TABLE II: Results on multi-lingual ASR with punctuation and capitalization. Performance is evaluated by word error rate (WER) including native punctuation and capitalization from the source datasets.

Model	Params	Data (hrs)	En		De		Es		Fr		Avg
Model	Params	Data (hrs)	MCV16.1	Voxpopuli	MCV16.1	Voxpopuli	MCV16.1	Voxpopuli	MCV16.1	Voxpopuli	Avg
SeamlessM4T-medium-v1 [19]	1.2B	4M	14.20	10.02	11.25	16.20	11.43	12.01	17.34	12.49	13.11
SeamlessM4T-large-v2 [19]	2.3B	4M	11.13	7.77	7.53	13.39	8.671	10.53	14.37	10.13	10.44
Whisper-large-v3 [20]	1.5B	5M	15.73	13.42	9.24	21.41	10.95	14.31	17.35	13.58	14.49
Canary-1b [21]	1B	86k	12.46	7.52	8.71	15.32	8.28	9.56	15.46	8.78	10.76
FastConformer-XL-hybrid (ASR init)	600M	14K	16.78	8.21	9.17	12.69	9.75	10.19	17.42	9.89	11.76
NEST-XL-hybrid	600M	14K	14.43	7.58	8.07	11.83	8.70	9.27	16.18	9.74	10.72

II-C Speech Quantization

We resort to BEST-RQ [7] as our speech quantization method. Specifically, we use a single randomly initialized and frozen codebook of 8192 vocabulary and 16 dimension features. A randomly initialized and frozen linear layer is applied to the input Mel-spectrogram features to project them into the same dimension as the codebook, then a nearest neighbor search is applied to obtain the target tokens. Since there is a 8x subsampling, we channel-concatenate the features for each 8 consecutive frames before feeding into the linear layer, such that the lengths for the target tokens and input features are equal.

II-D Feature Masking

We employ a random block-wise masking mechanism on the input Mel-spectrogram features, where each frame in the input has a probability $p_{m}$ as being selected as the start of a masking block. After randomly selecting a set of starting frames, we mask $l_{m}$ consecutive frames for each of the starting frames. Note that there could be overlapping between two masked blocks, which allows for arbitrary lengths in the resulting masked segments that do not overlap with each other. We use $p_{m}=0.01$ and $l_{m}=40$ in all our experiments.

II-E Training

Since masking is performed before the convolutional sub-sampling, there is a mismatch in the lengths between the predictions and masks. To match the sequence lengths, masks are averaged for every 8 frames, then apply threshold of 0.9 to select frames to be taken into loss calculation. Cross-entropy loss is applied on selected positions determined by the averaged input masks.

III Experiments

III-A Dataset and Settings

We train the NEST-L (108M) and NEST-XL (600M) models using 100K hours of both English speech data, including 60K hours from LibriLight [22], 24K hours from English subset of Voxpopuli [23], and about 20K hours sampled data from the combination of Fisher [24], Switchboard [25], WSJ [26], NSC [27], People’s Speech [28]. The audios for speech augmentation is randomly selected within each batch, while we use noise audios from MUSAN [29] and Freesound [30]. We train the models with global batch size of 2048 for 80K steps on 128 NVIDIA A100 GPUs, with Noam annealing [16] and peak learning rate of 0.004, weight decay of 1e-3, gradient clipping 1.0 and warm-up of 25K steps. We set the speech augmentation probability as 0.2, among which we set noise and speech augmentation probabilities as 0.1 and 0.9.

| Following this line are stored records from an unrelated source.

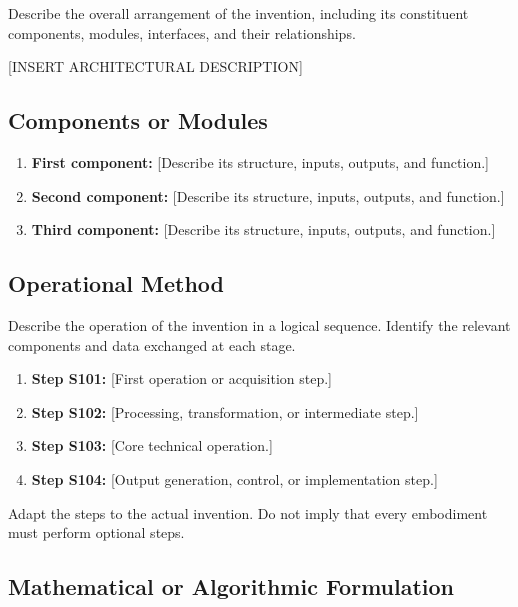 \documentclass[12pt,a4paper]{article}
\begin{document}
Describe the overall arrangement of the invention,
including its constituent components, modules, interfaces,
and their relationships.

[INSERT ARCHITECTURAL DESCRIPTION]

\subsection{Components or Modules}

\begin{enumerate}
    \item \textbf{First component:}
    [Describe its structure, inputs, outputs, and function.]

    \item \textbf{Second component:}
    [Describe its structure, inputs, outputs, and function.]

    \item \textbf{Third component:}
    [Describe its structure, inputs, outputs, and function.]
\end{enumerate}

\subsection{Operational Method}

Describe the operation of the invention in a logical
sequence. Identify the relevant components and data
exchanged at each stage.

\begin{enumerate}
    \item \textbf{Step S101:}
    [First operation or acquisition step.]

    \item \textbf{Step S102:}
    [Processing, transformation, or intermediate step.]

    \item \textbf{Step S103:}
    [Core technical operation.]

    \item \textbf{Step S104:}
    [Output generation, control, or implementation step.]
\end{enumerate}

Adapt the steps to the actual invention. Do not imply that
every embodiment must perform optional steps.

\subsection{Mathematical or Algorithmic Formulation}
\end{document}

III-B Results on SUPERB Multi-task Speech Processing

We evaluate our model’s performance on the SUPERB [18] benchmark for multi-task evaluation on self-supervised speech models. For speech recognition (ASR), phoneme recognition (PR) and speaker diarization (SD) tasks, we use the architecture in the left part of Figure 1(b) and a simple linear layer as the task decoder. We train ASR and PR with CTC [31] loss, while the SD task is trained with permutation invariant loss (PIL) [32]. For speaker identification/verification (SID/SV), keyword spotting (KS) and emotion recognition (ER) tasks, we resort to the architecture presented in the right part of Figure 1(b), and use the ECAPA-TDNN-small [33] as the task decoder. We following the same train/val/test splits as in the SUPERB [18] and train the models for 100 epochs.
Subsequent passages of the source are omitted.